Saved entries:
▬▬▬

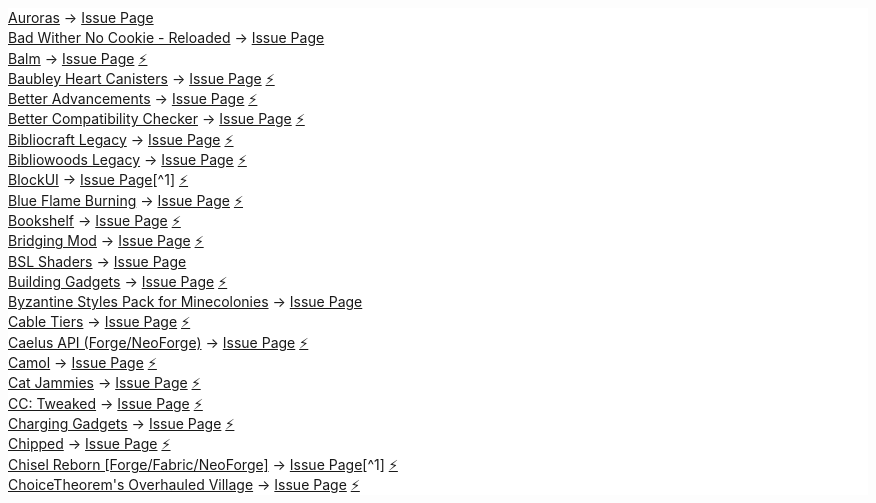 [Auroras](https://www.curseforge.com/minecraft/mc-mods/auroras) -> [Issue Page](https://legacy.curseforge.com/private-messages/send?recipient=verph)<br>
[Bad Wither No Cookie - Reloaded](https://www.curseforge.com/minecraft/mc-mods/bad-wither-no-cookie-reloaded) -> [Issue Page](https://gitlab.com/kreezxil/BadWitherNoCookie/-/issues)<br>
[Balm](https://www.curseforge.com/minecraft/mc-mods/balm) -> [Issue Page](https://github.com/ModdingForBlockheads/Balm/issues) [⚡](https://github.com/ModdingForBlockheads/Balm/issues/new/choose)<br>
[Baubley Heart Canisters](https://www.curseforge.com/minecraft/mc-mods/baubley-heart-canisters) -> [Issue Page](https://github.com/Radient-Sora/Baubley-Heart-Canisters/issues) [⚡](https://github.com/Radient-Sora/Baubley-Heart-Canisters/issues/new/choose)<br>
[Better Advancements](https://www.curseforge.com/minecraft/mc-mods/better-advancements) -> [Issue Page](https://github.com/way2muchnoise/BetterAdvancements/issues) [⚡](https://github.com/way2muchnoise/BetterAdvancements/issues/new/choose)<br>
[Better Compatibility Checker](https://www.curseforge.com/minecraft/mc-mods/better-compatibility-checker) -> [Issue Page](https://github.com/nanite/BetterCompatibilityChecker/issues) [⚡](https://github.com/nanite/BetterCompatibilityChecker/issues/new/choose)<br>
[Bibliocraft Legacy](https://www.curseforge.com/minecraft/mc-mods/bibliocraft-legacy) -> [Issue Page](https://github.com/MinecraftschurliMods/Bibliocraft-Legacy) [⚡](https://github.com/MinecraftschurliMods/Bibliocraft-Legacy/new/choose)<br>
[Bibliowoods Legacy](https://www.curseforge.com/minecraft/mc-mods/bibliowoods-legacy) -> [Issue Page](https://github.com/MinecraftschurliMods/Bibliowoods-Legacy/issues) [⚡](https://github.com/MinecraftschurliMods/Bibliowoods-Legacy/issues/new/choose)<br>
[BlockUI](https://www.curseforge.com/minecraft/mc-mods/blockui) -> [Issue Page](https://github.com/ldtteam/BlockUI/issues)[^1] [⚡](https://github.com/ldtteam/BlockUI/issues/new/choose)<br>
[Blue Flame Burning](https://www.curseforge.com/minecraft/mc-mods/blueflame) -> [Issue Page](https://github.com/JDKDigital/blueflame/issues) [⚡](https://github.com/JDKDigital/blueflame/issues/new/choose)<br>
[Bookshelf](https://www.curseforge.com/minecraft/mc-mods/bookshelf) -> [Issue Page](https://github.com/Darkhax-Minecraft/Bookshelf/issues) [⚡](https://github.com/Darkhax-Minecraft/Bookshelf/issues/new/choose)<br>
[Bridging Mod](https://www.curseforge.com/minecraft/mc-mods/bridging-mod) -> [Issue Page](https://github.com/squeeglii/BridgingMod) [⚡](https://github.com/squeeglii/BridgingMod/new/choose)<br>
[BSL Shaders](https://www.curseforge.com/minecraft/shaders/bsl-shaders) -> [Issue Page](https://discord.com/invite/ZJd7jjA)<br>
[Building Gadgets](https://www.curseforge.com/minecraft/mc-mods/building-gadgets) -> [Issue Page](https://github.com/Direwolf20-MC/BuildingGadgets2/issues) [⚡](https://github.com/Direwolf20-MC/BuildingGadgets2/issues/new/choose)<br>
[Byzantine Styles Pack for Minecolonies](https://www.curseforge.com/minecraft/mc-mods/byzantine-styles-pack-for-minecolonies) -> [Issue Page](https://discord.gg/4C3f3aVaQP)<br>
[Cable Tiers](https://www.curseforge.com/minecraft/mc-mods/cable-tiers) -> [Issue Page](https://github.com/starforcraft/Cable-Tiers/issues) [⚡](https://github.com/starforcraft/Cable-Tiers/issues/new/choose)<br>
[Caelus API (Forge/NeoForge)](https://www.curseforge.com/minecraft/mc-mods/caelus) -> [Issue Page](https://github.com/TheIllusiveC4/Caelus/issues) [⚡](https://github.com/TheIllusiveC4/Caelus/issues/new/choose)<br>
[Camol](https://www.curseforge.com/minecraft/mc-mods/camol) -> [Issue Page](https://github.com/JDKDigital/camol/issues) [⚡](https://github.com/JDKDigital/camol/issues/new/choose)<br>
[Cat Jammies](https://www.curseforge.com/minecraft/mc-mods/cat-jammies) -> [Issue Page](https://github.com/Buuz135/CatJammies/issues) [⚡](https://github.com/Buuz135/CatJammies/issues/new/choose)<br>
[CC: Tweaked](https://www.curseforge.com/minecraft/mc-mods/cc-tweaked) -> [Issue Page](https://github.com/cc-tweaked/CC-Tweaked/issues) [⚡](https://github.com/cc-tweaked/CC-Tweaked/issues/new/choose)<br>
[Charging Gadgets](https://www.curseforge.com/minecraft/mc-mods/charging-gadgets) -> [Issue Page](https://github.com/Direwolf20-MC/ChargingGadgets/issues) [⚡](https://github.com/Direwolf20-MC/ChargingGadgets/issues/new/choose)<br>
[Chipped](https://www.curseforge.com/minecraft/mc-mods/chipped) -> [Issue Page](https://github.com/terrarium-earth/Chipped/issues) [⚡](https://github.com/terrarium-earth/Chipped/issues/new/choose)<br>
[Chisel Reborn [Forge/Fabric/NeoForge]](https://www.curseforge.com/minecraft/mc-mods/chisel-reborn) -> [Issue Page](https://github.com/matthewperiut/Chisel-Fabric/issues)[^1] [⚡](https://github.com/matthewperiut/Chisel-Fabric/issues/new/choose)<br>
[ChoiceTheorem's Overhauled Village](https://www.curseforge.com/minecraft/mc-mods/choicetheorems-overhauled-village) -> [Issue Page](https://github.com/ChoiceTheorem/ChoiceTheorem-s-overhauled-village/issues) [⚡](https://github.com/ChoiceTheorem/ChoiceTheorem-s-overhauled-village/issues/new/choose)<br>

▬▬▬

(Your objective)
From the records, copy out each line that includes the string "gadgets".

(Solution to this problem)
[Building Gadgets](https://www.curseforge.com/minecraft/mc-mods/building-gadgets) -> [Issue Page](https://github.com/Direwolf20-MC/BuildingGadgets2/issues) [⚡](https://github.com/Direwolf20-MC/BuildingGadgets2/issues/new/choose)<br>
[Charging Gadgets](https://www.curseforge.com/minecraft/mc-mods/charging-gadgets) -> [Issue Page](https://github.com/Direwolf20-MC/ChargingGadgets/issues) [⚡](https://github.com/Direwolf20-MC/ChargingGadgets/issues/new/choose)<br>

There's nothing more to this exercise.